ASSIGNED TASK:
Output nothing but the lines from the first line of the entries to the line with "Yuwono Tri Prabowo|", inclusive, exactly as they read.

Source texts of formatted documents
◇ ◇ ◇ ◇ ◇
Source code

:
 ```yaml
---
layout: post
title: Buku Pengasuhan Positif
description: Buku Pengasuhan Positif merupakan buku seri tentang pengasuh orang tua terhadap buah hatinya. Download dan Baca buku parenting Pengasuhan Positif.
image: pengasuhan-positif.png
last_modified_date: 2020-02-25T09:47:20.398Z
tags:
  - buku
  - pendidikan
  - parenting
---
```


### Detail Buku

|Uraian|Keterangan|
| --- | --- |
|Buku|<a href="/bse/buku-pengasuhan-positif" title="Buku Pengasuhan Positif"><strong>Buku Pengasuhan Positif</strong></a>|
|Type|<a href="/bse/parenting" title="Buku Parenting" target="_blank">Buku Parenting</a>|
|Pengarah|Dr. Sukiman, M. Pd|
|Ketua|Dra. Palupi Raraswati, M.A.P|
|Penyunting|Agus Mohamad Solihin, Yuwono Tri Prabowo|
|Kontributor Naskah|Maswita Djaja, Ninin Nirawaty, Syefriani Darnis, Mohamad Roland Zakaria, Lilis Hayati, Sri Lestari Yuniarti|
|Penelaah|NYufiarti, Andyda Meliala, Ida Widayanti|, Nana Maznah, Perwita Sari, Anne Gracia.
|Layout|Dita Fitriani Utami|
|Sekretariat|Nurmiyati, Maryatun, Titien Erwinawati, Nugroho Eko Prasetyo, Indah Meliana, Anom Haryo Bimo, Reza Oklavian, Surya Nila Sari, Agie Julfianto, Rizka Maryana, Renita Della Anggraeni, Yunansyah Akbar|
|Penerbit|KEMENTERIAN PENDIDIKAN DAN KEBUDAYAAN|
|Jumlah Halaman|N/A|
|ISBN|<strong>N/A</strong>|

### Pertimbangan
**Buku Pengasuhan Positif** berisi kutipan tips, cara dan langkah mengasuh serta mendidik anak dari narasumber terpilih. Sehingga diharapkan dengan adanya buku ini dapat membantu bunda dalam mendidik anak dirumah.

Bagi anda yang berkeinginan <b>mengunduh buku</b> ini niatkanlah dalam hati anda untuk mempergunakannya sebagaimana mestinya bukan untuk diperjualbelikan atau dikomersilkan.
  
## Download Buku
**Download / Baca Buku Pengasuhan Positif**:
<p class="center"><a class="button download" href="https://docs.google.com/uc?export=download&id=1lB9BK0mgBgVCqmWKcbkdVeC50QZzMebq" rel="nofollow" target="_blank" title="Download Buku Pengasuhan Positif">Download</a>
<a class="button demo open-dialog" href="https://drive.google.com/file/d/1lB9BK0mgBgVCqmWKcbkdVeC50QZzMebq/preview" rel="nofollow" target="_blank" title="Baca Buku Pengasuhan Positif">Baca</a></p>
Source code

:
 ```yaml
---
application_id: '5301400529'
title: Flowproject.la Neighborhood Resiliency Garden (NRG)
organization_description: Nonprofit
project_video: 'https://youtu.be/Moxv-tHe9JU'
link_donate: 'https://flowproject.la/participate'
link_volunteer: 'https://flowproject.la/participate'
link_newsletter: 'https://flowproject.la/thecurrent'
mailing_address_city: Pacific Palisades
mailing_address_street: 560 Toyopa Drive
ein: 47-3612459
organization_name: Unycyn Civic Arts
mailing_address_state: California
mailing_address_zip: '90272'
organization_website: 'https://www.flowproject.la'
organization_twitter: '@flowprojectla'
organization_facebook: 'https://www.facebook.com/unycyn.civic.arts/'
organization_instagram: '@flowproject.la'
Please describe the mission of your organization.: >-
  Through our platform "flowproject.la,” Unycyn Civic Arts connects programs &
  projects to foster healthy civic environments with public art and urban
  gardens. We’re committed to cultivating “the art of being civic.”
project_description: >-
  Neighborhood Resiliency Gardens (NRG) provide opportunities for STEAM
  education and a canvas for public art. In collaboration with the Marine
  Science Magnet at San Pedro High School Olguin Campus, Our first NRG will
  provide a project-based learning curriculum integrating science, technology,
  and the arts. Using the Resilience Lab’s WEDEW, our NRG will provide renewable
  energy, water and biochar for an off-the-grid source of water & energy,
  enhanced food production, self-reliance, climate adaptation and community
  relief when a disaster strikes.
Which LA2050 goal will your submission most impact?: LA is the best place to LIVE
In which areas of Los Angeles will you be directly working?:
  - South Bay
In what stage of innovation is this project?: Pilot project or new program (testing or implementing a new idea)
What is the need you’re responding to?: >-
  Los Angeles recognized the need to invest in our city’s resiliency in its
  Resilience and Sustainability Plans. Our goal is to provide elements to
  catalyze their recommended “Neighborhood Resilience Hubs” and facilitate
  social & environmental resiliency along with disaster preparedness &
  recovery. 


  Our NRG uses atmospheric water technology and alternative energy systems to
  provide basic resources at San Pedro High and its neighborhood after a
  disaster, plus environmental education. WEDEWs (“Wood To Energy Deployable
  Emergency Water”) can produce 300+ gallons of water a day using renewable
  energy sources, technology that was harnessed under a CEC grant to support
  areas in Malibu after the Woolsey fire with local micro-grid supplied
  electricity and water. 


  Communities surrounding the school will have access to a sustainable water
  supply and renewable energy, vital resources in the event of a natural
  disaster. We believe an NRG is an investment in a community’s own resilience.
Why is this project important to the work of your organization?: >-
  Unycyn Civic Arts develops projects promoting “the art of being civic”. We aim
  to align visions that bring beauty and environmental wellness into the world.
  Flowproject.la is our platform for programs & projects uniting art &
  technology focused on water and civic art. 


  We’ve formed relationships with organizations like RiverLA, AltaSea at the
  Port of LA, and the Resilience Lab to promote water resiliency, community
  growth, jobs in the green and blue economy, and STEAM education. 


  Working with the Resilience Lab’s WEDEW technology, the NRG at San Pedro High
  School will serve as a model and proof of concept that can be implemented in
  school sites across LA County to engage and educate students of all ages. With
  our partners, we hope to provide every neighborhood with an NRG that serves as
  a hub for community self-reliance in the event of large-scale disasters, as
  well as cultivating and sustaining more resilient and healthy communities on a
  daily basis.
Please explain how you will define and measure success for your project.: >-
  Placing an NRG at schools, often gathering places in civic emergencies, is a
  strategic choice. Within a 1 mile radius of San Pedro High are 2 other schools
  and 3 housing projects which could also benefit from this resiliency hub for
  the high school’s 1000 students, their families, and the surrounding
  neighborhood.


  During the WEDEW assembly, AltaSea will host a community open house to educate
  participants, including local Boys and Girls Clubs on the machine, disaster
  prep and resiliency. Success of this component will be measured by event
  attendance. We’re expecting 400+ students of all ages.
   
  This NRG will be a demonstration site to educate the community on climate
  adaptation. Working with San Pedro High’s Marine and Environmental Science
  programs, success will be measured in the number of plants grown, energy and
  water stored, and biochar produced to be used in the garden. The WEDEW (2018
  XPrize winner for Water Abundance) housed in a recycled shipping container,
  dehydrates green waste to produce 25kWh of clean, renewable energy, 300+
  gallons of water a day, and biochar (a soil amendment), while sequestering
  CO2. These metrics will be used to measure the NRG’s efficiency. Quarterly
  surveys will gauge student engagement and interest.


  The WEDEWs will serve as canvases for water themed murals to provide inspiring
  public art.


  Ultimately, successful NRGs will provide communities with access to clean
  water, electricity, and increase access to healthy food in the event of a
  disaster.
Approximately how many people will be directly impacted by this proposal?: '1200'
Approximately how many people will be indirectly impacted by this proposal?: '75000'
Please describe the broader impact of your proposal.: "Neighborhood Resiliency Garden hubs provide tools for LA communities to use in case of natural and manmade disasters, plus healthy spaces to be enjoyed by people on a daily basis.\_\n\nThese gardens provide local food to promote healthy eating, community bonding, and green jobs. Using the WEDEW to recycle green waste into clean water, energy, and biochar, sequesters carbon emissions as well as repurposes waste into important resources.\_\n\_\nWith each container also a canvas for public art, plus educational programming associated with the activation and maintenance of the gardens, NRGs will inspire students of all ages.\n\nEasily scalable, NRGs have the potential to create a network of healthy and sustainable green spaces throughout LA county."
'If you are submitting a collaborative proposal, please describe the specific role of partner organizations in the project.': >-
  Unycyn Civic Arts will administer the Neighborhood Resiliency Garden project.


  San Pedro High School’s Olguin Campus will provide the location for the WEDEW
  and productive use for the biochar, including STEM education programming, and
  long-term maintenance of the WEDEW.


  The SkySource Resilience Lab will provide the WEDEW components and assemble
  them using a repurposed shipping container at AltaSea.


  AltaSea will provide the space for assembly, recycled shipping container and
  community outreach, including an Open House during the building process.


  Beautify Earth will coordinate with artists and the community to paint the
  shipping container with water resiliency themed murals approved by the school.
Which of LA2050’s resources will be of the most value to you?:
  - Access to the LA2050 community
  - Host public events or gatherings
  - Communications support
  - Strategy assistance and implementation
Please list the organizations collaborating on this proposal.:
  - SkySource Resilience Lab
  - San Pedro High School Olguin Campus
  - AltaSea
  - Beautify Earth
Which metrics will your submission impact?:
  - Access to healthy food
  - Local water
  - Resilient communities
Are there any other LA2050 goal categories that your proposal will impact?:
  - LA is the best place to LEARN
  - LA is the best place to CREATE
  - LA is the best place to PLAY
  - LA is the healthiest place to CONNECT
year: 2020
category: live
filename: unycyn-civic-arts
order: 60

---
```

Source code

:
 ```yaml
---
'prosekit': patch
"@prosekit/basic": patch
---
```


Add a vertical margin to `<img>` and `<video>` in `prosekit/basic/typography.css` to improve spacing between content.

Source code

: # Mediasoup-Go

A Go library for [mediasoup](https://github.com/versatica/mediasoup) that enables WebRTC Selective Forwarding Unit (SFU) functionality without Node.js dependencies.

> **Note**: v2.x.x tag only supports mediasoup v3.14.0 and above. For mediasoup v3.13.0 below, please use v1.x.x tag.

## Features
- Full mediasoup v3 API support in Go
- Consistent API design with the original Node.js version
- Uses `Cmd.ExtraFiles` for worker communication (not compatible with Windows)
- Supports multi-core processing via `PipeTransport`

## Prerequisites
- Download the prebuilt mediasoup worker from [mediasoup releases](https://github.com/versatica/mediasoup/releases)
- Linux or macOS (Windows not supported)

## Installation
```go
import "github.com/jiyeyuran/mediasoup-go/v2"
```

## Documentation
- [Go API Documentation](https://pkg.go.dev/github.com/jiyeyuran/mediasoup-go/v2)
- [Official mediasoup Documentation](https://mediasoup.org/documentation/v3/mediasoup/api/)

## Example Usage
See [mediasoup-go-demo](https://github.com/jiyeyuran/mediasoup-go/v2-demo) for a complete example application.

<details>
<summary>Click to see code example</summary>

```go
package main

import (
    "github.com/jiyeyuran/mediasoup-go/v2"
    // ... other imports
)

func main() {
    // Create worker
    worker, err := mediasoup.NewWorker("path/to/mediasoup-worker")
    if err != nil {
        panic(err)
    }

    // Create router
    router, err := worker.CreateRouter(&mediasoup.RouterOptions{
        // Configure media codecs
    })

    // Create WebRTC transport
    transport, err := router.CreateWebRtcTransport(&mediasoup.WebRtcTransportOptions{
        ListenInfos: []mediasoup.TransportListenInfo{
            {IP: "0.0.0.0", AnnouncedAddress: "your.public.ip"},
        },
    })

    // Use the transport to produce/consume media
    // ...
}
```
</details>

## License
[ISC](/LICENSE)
◇ ◇ ◇ ◇ ◇
RESULT:
Source code

:
 ```yaml
---
layout: post
title: Buku Pengasuhan Positif
description: Buku Pengasuhan Positif merupakan buku seri tentang pengasuh orang tua terhadap buah hatinya. Download dan Baca buku parenting Pengasuhan Positif.
image: pengasuhan-positif.png
last_modified_date: 2020-02-25T09:47:20.398Z
tags:
  - buku
  - pendidikan
  - parenting
---
```


### Detail Buku

|Uraian|Keterangan|
| --- | --- |
|Buku|<a href="/bse/buku-pengasuhan-positif" title="Buku Pengasuhan Positif"><strong>Buku Pengasuhan Positif</strong></a>|
|Type|<a href="/bse/parenting" title="Buku Parenting" target="_blank">Buku Parenting</a>|
|Pengarah|Dr. Sukiman, M. Pd|
|Ketua|Dra. Palupi Raraswati, M.A.P|
|Penyunting|Agus Mohamad Solihin, Yuwono Tri Prabowo|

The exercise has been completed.